Acte II - L'invasion silencieuse
Alors elle suit les données
Omnivor n'a aucune frontière à franchir. Une case cochée dans les conditions suffit.
Planche 2 en texte, images 06 à 12
- Keera entre dans le flux de données. Cache la suit, indigné, sur son épaule.
- En route, elle lit les conditions générales. Page 40, une demi-phrase sur « l'amélioration des services ». Traduction : nous gardons tout.
- Au-dessus de l'océan, c'est froid et vaste. Derrière eux, les Alpes rapetissent.
- Au bout, une halle sans fenêtres et sans adresse. Dans une baie brille une petite croix suisse. Keera la reconnaît.
- Elle demande à la récupérer. Il n'y a pas de pièce où entrer ni de personne à qui parler : un formulaire web et un délai de 30 jours.
- De retour, la carte a changé de couleur. Au standup, un junior demande où atterrit le code. Keera connaît la réponse et n'a pas de voix pour la dire.
- Deux ans plus tard, Omnivor triple le prix. Changer ? Les poids n'ont jamais été les vôtres. Ce n'était pas le plugin, c'était une porte sans serrure.
Acte III - Ce qu'il ne paie pas
Au retour, elle fait le détour
Un modèle de cette taille ne consomme pas que des données : il consomme de l'électricité, de l'eau et du paysage.
Planche 3 en texte, images 13 à 17
- Sur le chemin du retour, Keera voit où Omnivor construit : là où l'électricité est bon marché et où personne ne pose de questions.
- Au bord du fleuve, Cache reste longtemps immobile. Le rejet pousse de l'eau chaude dans une eau déjà trop chaude. Cette fois, personne n'est là pour qui son regard voudrait dire quelque chose.
- Derrière la halle rugissent des groupes électrogènes diesel. Pas pour les pannes : pour la disponibilité. Sur le panneau, « 99,99 % ».
- La chaleur perdue part dans un ciel froid. Elle aurait pu chauffer un quartier. C'est la vallée qui l'a payée.
- À l'aube, tous deux sont assis sur une crête. Omnivor n'a jamais rien volé : il a pris tout ce que personne ne lui avait interdit. Et Keera décide que ce n'est pas une loi de la nature.
Acte IV - La porte
Keera construit la porte qui lui manquait
Elle ne revient pas en héroïne, elle revient avec une liste.
Planche 4 en texte, images 18 à 24
- Elle revient avec une liste.

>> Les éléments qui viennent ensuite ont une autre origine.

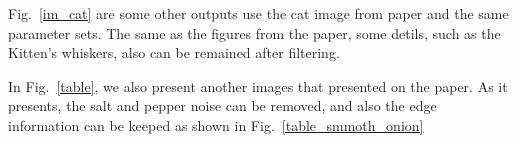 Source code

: \documentclass[12pt]{article}
\begin{document}


Fig.~\ref{im_cat} are some other outputs use the cat image from paper and the same parameter sets. 
The same as the figures from the paper, some detils, such as the Kitten's whiskers, also can be remained after filtering.

In Fig.~\ref{table}, we also present another images that presented on the paper. 
As it presents, the salt and pepper noise can be removed, and also the edge information can be keeped as shown in Fig.~\ref{table_smmoth_onion} 


\end{document}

Keera est reconstruite : à partir de poids ouverts, de vLLM, de deux régions et de beaucoup de soirées. Cache reçoit son propre pupitre.
- Des poids ouverts, cela veut dire : on peut les ouvrir, lire ce qui pense là-dedans, et l'emporter. La clé d'Omnivor de l'image 12 ne vaut plus rien.
- Keera revient avec une adresse en Suisse. Aucun repli à l'étranger : il n'y en a pas.
- La porte, elle s'en occupe elle-même. Secrets et données personnelles tombent avant qu'un modèle ne les voie. Le nom de client de l'image 05 ne passe plus.
- Le regard de Cache a enfin quelque chose à montrer : Keera lui a construit un journal. Il pose une patte sur l'entrée marquée en rouge. Cette fois, tout le monde regarde.
- Le courant vient du réseau auquel tout le pays est branché : hydraulique et solaire. La chaleur descend dans la vallée, dans les maisons qui étaient sombres à l'image 16.
- Mardi matin, un an plus tard. Quatre dépôts, une échéance vendredi, la même ingénieure - et Keera à côté d'elle. Cache dort sur la baie chaude. Sauf que plus rien ne sort.
Du personnage à la fonction
L'histoire est inventée, les contre-mesures ne le sont pas. Le regard de Cache, par exemple, c'est la piste d'audit.
- Poids ouverts - pas de boîte noire. Vous pouvez lire et emporter.
- Sol suisse - aucun repli à l'étranger, parce qu'il n'y en a pas.
- Masquage en périphérie - secrets et données personnelles tombent avant qu'un modèle ne les voie.
- Piste d'audit - chaque tentative devient visible. Y compris celles de la maison.
- Courant renouvelable - hydraulique et solaire, depuis le réseau du pays.
- Moins de tokens - routage et cache plutôt que force brute.
Ce que nous n'affirmons pas
Que tout cela serait gratuit. Que ce serait neutre en carbone. Exploiter un modèle coûte de l'électricité, de l'eau et du matériel, et aucun certificat n'y change rien. Nous vous disons d'où vient le courant, où va la chaleur et combien de tokens une tâche a coûté. Le reste, vous pouvez le recalculer vous-même - et c'est exactement là qu'est la différence avec Omnivor.